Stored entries
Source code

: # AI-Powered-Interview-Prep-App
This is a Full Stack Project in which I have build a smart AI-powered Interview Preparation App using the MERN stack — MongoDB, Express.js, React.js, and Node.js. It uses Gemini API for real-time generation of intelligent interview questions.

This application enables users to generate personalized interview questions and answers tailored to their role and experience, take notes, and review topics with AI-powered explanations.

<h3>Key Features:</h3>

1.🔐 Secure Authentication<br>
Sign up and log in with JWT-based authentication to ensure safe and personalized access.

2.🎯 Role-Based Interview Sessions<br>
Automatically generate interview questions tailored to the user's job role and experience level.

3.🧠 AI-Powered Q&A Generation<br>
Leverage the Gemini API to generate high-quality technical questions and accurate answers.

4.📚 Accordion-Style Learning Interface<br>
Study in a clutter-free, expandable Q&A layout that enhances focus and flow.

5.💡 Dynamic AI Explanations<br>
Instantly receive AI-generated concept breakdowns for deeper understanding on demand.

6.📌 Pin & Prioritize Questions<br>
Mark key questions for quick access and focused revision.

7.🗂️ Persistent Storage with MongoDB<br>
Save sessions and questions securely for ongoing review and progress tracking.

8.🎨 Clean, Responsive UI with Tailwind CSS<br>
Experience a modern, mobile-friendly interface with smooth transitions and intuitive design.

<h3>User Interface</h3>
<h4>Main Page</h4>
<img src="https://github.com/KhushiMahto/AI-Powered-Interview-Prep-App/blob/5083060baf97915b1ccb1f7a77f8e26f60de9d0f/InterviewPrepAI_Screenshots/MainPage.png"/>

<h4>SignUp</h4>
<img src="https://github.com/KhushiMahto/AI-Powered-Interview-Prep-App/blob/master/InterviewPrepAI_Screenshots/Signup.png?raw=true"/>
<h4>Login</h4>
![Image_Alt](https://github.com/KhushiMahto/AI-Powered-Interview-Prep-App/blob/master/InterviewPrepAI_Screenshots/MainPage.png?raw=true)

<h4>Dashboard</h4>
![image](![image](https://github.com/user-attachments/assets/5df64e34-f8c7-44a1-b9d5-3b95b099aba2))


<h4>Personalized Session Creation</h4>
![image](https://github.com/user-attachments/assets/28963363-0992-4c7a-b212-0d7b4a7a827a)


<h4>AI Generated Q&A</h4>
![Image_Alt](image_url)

* [Task]: Set down every entry once more, exactly as it was written above.

* [Response area]:
Source code

: # AI-Powered-Interview-Prep-App
This is a Full Stack Project in which I have build a smart AI-powered Interview Preparation App using the MERN stack — MongoDB, Express.js, React.js, and Node.js. It uses Gemini API for real-time generation of intelligent interview questions.

This application enables users to generate personalized interview questions and answers tailored to their role and experience, take notes, and review topics with AI-powered explanations.

<h3>Key Features:</h3>

1.🔐 Secure Authentication<br>
Sign up and log in with JWT-based authentication to ensure safe and personalized access.

2.🎯 Role-Based Interview Sessions<br>
Automatically generate interview questions tailored to the user's job role and experience level.

3.🧠 AI-Powered Q&A Generation<br>
Leverage the Gemini API to generate high-quality technical questions and accurate answers.

4.📚 Accordion-Style Learning Interface<br>
Study in a clutter-free, expandable Q&A layout that enhances focus and flow.

5.💡 Dynamic AI Explanations<br>
Instantly receive AI-generated concept breakdowns for deeper understanding on demand.

6.📌 Pin & Prioritize Questions<br>
Mark key questions for quick access and focused revision.

7.🗂️ Persistent Storage with MongoDB<br>
Save sessions and questions securely for ongoing review and progress tracking.

8.🎨 Clean, Responsive UI with Tailwind CSS<br>
Experience a modern, mobile-friendly interface with smooth transitions and intuitive design.

<h3>User Interface</h3>
<h4>Main Page</h4>
<img src="https://github.com/KhushiMahto/AI-Powered-Interview-Prep-App/blob/5083060baf97915b1ccb1f7a77f8e26f60de9d0f/InterviewPrepAI_Screenshots/MainPage.png"/>

<h4>SignUp</h4>
<img src="https://github.com/KhushiMahto/AI-Powered-Interview-Prep-App/blob/master/InterviewPrepAI_Screenshots/Signup.png?raw=true"/>
<h4>Login</h4>
![Image_Alt](https://github.com/KhushiMahto/AI-Powered-Interview-Prep-App/blob/master/InterviewPrepAI_Screenshots/MainPage.png?raw=true)

<h4>Dashboard</h4>
![image](![image](https://github.com/user-attachments/assets/5df64e34-f8c7-44a1-b9d5-3b95b099aba2))


<h4>Personalized Session Creation</h4>
![image](https://github.com/user-attachments/assets/28963363-0992-4c7a-b212-0d7b4a7a827a)


<h4>AI Generated Q&A</h4>
![Image_Alt](image_url)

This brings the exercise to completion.